-- Opening Marker --
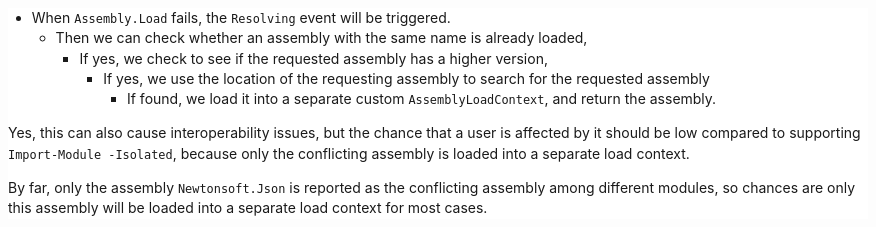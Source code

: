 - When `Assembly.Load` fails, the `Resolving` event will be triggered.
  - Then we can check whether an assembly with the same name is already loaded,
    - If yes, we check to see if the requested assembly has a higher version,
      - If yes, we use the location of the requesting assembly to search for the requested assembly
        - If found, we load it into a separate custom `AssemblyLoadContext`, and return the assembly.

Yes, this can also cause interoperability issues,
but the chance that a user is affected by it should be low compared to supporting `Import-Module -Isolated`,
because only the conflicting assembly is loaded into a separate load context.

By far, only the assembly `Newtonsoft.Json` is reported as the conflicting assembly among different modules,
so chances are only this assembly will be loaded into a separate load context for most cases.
-- Closing Marker --
-- Opening Marker --
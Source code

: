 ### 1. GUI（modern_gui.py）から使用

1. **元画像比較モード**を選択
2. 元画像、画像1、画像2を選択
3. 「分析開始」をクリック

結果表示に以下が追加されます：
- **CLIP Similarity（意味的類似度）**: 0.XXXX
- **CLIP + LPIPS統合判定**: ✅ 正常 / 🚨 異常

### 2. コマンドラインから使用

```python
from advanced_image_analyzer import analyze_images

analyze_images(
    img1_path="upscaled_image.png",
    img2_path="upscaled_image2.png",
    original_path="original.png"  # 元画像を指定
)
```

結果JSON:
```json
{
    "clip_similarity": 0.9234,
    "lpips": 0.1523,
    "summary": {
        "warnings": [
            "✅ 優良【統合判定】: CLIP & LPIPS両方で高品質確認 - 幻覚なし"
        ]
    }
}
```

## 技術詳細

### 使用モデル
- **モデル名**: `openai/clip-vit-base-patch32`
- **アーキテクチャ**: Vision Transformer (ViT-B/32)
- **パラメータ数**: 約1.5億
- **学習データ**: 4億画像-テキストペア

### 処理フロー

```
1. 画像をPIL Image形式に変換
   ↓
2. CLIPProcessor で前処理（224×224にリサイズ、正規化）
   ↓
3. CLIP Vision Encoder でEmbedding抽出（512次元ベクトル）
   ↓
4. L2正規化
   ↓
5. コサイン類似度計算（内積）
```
-- Closing Marker --
* EXERCISE DETAILS: What is needed is each line of the entries that contains the word "into".

* EXPECTED ANSWER:
        - If found, we load it into a separate custom `AssemblyLoadContext`, and return the assembly.
because only the conflicting assembly is loaded into a separate load context.
so chances are only this assembly will be loaded into a separate load context for most cases.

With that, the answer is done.